SUPERSTIZIONI

Il giorno 17 e il grande Carlo Bergonzi

Vittorio Testa

«Miei signori sono molto spiacente, ma il 17 io non canto proprio niente».

Il sovrintendente dell’Arena di Verona, Valerio Cappelli, rimase folgorato dall’imprevisto diniego canticchiato in rima del carissimo Carlotto: e cioè Carlo Bergonzi, così ribattezzato dalla grande amica Renata Tebaldi, sua compagna di corso al Conservatorio di Parma. Un’intesa e un affetto, quelli tra la «Voce d’Angelo» e il più grande tenore verdiano, ma non solo, del Novecento, che produrrà meraviglie sonore, serate da far venir giù i teatri.

L’amicizia era molto profonda tra questi grandissimi artisti, che finita la lezione andavano in Pilotta a prendere la corriera del loro pendolarismo, lei per le colline salubri di Langhirano, «ridente» paese dell’Appennino parmense, respirante l’aria fina fina di lassù, del «prosciuttEtere» dagli appetitosi effetti. Lui, il Carlotto già solido come una quercia padana, radicata mille metri sotto la sabbiosa terra bassaiola, nato nel dedalo labirintico degli argini di Vidalenzo, paesino che non trovando granché per esserne «sorridente», mostrava piuttosto un’aura «sogghignante» nel vedere gli abitanti alle prese con nebbioni, freddo becco, e fiumi ghiacciati d’inverno, d’estate afa talmente grassa e densa da sentirsi, come canta quell’altro grande artista che è Paolo Conte, «in un bicchiere di acqua e anice». No, niente da fare: il Sovrintendente promise mare e monti, ordinò champagne millesimato, caviale del Volga e profumi per la signora Adele la Adele Loren, come l’aveva ribattezzata il sommo direttore d’orchestra Leni Bernstein, colpito dall’avvenenza della ragazza ubertosa, la Adele degli Aimi, che diverrà la gelosissima, imperiosa e per Carlo preziosissima custode e moglie severa e indispensabile.
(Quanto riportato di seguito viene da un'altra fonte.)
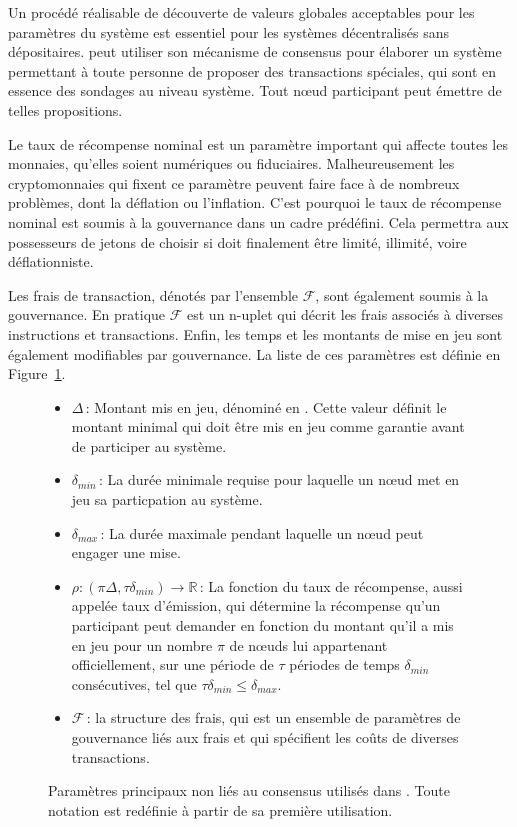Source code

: \documentclass[runningheads,francais,a4paper]{llncs}
\begin{document}
Un procédé réalisable de découverte de valeurs globales acceptables pour les paramètres du système est essentiel pour les
systèmes décentralisés sans dépositaires. \AVAPlatformName{} peut utiliser son mécanisme de consensus pour élaborer un
système permettant à toute personne de proposer des transactions spéciales, qui sont en essence des sondages au niveau
système. Tout nœud participant peut émettre de telles propositions.

Le taux de récompense nominal est un paramètre important qui affecte toutes les monnaies, qu'elles soient numériques ou
fiduciaires. Malheureusement les cryptomonnaies qui fixent ce paramètre peuvent faire face à de nombreux problèmes,
dont la déflation ou l'inflation. C'est pourquoi le taux de récompense nominal est soumis à la gouvernance dans un
cadre prédéfini. Cela permettra aux possesseurs de jetons de choisir si \AVATokenName{} doit finalement être limité,
illimité, voire déflationniste.

Les frais de transaction, dénotés par l'ensemble $\mathcal{F}$, sont également soumis à la gouvernance. En pratique
$\mathcal{F}$ est un n-uplet qui décrit les frais associés à diverses instructions et transactions. Enfin, les temps
et les montants de mise en jeu sont également modifiables par gouvernance. La liste de ces paramètres est définie en
Figure~\ref{fig:notation}.

\begin{figure}[hbtp]
\begin{framed}
\begin{itemize}
\item{$\Delta$}\,: Montant mis en jeu, dénominé en \AVATokenName. Cette valeur définit le montant minimal qui doit être
mis en jeu comme garantie avant de participer au système.
\item{$\delta_{min}$}\,: La durée minimale requise pour laquelle un nœud met en jeu sa particpation au système.
\item{$\delta_{max}$}\,: La durée maximale pendant laquelle un nœud peut engager une mise.
\item{$\rho: (\pi\Delta,\tau\delta_{min}) \rightarrow \mathbb{R}$}\,: La fonction du taux de récompense, aussi appelée
taux d'émission, qui détermine la récompense qu'un participant peut demander en fonction du montant qu'il a mis en jeu
pour un nombre $\pi$ de nœuds lui appartenant officiellement, sur une période de $\tau$ périodes de temps
$\delta_{min}$ consécutives, tel que $\tau\delta_{min} \leq \delta_{max}$.
\item{$\mathcal{F}$}\,: la structure des frais, qui est un ensemble de paramètres de gouvernance liés aux frais et qui
spécifient les coûts de diverses transactions.
\end{itemize}
\end{framed}
\caption{Paramètres principaux non liés au consensus utilisés dans \AVAPlatformName{}. Toute notation est redéfinie à
partir de sa première utilisation.}
\label{fig:notation}
\end{figure}
\end{document}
Insomma, alzi la mano chi stamattina guardando l’agenda o il calendario, non ha provato o proverà una seppur minima curiosità al riaffacciarsi del 17: numero che soprattutto sposo di Venerdì minaccia dissesti e guai.
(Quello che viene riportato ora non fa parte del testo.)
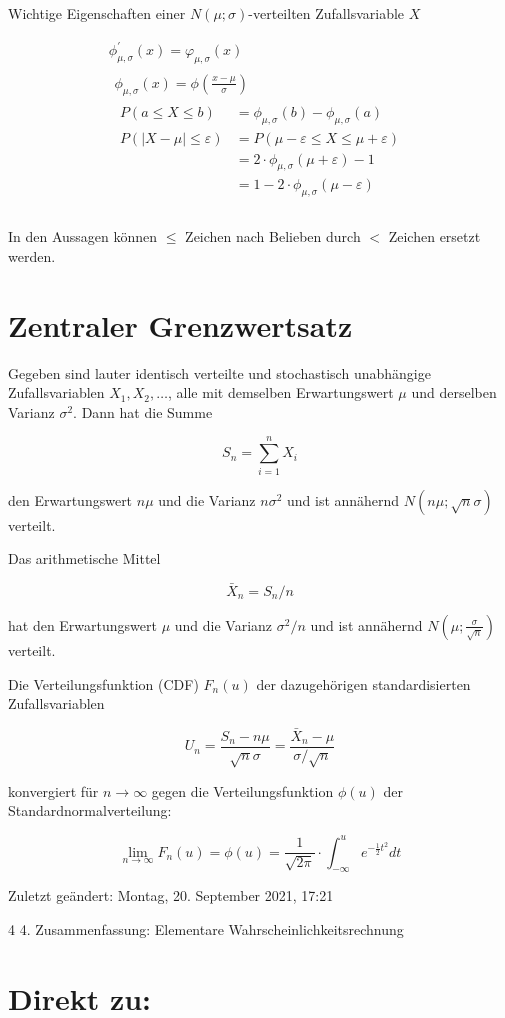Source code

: \documentclass[10pt]{article}
\begin{document}
Wichtige Eigenschaften einer $N(\mu ; \sigma)$-verteilten Zufallsvariable $X$

$$
\begin{aligned}
& \phi_{\mu, \sigma}^{\prime}(x)=\varphi_{\mu, \sigma}(x) \\
& \begin{aligned}
\phi_{\mu, \sigma}(x)=\phi\left(\frac{x-\mu}{\sigma}\right) \\
\begin{aligned}
P(a \leq X \leq b) & =\phi_{\mu, \sigma}(b)-\phi_{\mu, \sigma}(a) \\
P(|X-\mu| \leq \varepsilon) & =P(\mu-\varepsilon \leq X \leq \mu+\varepsilon) \\
& =2 \cdot \phi_{\mu, \sigma}(\mu+\varepsilon)-1 \\
& =1-2 \cdot \phi_{\mu, \sigma}(\mu-\varepsilon)
\end{aligned}
\end{aligned} \begin{aligned}
\end{aligned} \\
&
\end{aligned}
$$

In den Aussagen können $\leq$ Zeichen nach Belieben durch $<$ Zeichen ersetzt werden.

\section*{Zentraler Grenzwertsatz}
Gegeben sind lauter identisch verteilte und stochastisch unabhängige Zufallsvariablen $X_{1}, X_{2}, \ldots$, alle mit demselben Erwartungswert $\mu$ und derselben Varianz $\sigma^{2}$. Dann hat die Summe

$$
S_{n}=\sum_{i=1}^{n} X_{i}
$$

den Erwartungswert $n \mu$ und die Varianz $n \sigma^{2}$ und ist annähernd $N(n \mu ; \sqrt{n} \sigma)$ verteilt.

Das arithmetische Mittel

$$
\bar{X}_{n}=S_{n} / n
$$

hat den Erwartungswert $\mu$ und die Varianz $\sigma^{2} / n$ und ist annähernd $N\left(\mu ; \frac{\sigma}{\sqrt{n}}\right)$ verteilt.

Die Verteilungsfunktion (CDF) $F_{n}(u)$ der dazugehörigen standardisierten\\
Zufallsvariablen

$$
U_{n}=\frac{S_{n}-n \mu}{\sqrt{n} \sigma}=\frac{\bar{X}_{n}-\mu}{\sigma / \sqrt{n}}
$$

konvergiert für $n \rightarrow \infty$ gegen die Verteilungsfunktion $\phi(u)$ der\\
Standardnormalverteilung:

$$
\lim _{n \rightarrow \infty} F_{n}(u)=\phi(u)=\frac{1}{\sqrt{2 \pi}} \cdot \int_{-\infty}^{u} e^{-\frac{1}{2} t^{2}} d t
$$

Zuletzt geändert: Montag, 20. September 2021, 17:21

4 4. Zusammenfassung: Elementare Wahrscheinlichkeitsrechnung

\section*{Direkt zu:}
\end{document}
Ma per gli israeliti, per esempio è fonte di speranze fortunate. Per i cabalisti e i seguaci di Pitagora è una jattura infilatasi tra il 16 e il 18, giorni numerali da leccarsi i baffi.

O 17 o 13 o altri numeri, la superstizione è padrona di molte menti. Anche e soprattutto le menti altolocate e anche le Regine addirittura. La regina Maria Antonietta era suggestionata dal numero 4. Si sposò il 16 maggio (16 > 4 x 4) con Luigi XVI (16 > 4 x 4), venne ghigliottinata il 16 ottobre (16 > 4 x 4). Il presidente degli Stati Uniti Dwight Eisenhower odiava il numero 7: in quel giorno non prendeva decisioni importanti, mai pranzi ufficiali. E tuttavia il suo amuleto era un piccolo numero 7 di metallo, fin da quando faceva il servizio militare.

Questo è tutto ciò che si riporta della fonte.